From the records below, copy the lines that include "nodespace".

************

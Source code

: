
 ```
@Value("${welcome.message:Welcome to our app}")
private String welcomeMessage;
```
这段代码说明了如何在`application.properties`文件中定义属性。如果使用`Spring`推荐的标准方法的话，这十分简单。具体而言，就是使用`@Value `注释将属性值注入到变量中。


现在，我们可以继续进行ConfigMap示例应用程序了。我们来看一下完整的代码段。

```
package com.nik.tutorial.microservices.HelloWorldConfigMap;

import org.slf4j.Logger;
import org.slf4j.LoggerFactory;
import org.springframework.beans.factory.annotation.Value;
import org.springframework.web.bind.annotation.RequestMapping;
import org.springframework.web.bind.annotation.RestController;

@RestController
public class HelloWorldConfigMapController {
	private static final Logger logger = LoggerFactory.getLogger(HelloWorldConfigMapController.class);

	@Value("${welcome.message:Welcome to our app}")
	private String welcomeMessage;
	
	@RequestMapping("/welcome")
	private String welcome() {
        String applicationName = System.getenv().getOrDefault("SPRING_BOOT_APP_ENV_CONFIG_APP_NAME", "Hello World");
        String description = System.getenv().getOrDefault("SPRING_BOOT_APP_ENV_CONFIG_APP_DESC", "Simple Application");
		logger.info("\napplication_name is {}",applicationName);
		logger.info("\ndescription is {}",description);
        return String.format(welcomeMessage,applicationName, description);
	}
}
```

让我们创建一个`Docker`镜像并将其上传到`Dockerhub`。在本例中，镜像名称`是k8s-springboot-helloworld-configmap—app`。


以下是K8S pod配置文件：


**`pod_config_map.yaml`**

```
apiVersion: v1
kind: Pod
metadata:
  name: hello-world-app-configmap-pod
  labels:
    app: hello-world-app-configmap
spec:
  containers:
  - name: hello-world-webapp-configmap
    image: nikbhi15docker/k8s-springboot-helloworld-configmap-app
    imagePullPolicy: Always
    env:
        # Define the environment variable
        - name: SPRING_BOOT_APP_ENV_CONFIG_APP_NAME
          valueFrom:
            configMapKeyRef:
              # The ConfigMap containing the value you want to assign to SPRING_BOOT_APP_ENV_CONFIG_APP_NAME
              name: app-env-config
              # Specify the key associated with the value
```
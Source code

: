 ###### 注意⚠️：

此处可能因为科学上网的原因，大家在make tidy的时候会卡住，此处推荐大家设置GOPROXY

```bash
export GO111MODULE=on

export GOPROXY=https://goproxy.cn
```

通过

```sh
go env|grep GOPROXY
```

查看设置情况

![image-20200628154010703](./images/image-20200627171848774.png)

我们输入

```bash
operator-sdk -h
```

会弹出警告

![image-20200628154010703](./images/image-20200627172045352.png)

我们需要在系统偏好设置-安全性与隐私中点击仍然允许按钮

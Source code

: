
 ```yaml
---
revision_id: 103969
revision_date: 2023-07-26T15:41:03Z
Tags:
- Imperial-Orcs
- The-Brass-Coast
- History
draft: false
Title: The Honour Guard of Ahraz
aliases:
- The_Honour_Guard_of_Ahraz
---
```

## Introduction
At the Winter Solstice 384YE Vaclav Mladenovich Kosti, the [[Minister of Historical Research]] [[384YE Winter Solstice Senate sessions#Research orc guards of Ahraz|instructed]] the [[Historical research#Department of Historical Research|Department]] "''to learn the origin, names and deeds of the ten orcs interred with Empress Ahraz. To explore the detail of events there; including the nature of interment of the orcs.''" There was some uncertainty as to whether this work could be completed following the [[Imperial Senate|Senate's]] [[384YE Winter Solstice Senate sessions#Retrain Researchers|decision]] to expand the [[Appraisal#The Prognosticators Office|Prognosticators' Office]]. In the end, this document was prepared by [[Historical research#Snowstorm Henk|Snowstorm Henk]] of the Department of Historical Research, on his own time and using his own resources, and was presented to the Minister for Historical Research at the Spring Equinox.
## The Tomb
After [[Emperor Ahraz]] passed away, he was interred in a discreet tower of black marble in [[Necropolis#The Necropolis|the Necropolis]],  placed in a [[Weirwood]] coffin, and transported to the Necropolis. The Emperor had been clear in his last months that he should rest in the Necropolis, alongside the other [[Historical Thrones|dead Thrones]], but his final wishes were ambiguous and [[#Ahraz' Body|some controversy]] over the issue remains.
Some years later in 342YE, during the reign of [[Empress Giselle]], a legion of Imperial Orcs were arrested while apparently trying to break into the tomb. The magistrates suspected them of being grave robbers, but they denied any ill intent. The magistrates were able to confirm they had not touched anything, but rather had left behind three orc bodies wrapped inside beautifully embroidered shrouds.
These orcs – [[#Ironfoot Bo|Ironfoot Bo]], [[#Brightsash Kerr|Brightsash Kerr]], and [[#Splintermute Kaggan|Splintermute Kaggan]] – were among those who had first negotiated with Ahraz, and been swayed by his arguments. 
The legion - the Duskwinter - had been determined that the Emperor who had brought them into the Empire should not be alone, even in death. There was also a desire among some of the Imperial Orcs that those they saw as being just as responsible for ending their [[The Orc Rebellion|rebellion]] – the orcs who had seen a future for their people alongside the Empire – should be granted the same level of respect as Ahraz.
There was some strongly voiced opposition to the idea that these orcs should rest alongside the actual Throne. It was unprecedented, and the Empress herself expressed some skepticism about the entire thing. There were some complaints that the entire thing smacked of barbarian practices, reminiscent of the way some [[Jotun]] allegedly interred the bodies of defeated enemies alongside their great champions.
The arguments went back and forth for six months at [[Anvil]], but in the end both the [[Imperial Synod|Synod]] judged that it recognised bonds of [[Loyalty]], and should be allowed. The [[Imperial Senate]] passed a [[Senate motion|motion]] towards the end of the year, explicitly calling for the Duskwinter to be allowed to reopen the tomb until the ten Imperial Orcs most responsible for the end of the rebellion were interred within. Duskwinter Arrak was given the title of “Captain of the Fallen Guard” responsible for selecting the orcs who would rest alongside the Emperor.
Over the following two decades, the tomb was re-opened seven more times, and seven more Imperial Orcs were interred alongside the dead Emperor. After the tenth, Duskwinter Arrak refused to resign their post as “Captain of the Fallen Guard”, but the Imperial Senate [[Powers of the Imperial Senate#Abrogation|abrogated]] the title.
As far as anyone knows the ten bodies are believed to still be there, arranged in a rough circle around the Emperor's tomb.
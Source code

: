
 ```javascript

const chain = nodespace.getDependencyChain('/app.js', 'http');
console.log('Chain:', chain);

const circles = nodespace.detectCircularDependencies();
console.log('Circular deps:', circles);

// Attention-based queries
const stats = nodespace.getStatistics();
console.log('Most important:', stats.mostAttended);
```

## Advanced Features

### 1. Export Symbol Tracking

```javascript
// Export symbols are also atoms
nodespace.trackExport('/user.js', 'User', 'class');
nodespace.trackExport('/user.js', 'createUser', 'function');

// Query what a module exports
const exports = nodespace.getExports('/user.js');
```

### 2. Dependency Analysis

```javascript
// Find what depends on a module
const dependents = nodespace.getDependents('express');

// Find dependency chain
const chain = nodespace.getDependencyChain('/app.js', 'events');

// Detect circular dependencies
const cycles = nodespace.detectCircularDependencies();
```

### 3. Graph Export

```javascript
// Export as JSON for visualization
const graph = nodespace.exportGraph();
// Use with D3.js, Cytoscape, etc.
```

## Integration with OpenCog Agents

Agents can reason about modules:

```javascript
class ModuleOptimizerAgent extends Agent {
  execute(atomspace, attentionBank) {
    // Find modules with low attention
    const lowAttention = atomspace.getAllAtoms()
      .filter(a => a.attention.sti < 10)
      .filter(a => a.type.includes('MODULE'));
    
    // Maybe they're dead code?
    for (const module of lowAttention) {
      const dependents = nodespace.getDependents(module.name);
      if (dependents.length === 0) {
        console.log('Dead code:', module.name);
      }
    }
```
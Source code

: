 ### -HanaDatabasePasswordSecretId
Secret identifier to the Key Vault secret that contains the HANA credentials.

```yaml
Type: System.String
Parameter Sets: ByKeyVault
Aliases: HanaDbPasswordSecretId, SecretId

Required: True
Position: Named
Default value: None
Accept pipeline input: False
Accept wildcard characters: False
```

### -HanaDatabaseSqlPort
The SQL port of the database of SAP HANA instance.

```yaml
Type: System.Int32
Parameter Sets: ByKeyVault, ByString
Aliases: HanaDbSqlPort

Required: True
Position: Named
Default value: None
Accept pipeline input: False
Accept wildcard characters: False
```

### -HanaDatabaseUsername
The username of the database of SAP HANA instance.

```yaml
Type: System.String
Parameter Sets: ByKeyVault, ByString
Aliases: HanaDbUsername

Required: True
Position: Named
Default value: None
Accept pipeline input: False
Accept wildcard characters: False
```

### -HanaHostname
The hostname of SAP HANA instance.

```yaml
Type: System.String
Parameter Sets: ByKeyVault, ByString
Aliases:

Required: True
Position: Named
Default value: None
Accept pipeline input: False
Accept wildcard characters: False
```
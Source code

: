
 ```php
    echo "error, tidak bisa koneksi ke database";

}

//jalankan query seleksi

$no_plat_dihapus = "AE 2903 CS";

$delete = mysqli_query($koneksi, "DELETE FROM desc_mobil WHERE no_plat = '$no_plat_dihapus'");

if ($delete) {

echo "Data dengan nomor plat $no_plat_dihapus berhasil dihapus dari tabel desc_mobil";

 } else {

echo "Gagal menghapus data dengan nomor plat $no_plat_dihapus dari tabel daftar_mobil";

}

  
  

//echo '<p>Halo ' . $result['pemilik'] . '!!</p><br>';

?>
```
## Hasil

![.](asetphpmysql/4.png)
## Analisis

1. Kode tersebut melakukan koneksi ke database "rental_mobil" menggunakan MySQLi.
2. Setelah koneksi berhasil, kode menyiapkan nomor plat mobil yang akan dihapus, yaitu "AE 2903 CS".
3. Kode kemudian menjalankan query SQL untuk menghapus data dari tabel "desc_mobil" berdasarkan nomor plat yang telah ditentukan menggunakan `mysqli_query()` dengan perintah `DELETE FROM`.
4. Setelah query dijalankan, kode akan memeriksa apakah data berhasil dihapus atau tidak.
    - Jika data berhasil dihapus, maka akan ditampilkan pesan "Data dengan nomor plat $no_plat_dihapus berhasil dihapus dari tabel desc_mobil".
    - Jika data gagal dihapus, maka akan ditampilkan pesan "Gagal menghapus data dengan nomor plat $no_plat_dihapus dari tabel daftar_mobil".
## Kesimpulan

************

• _Solution_
const chain = nodespace.getDependencyChain('/app.js', 'http');
const circles = nodespace.detectCircularDependencies();
const stats = nodespace.getStatistics();
nodespace.trackExport('/user.js', 'User', 'class');
nodespace.trackExport('/user.js', 'createUser', 'function');
const exports = nodespace.getExports('/user.js');
const dependents = nodespace.getDependents('express');
const chain = nodespace.getDependencyChain('/app.js', 'events');
const cycles = nodespace.detectCircularDependencies();
const graph = nodespace.exportGraph();
      const dependents = nodespace.getDependents(module.name);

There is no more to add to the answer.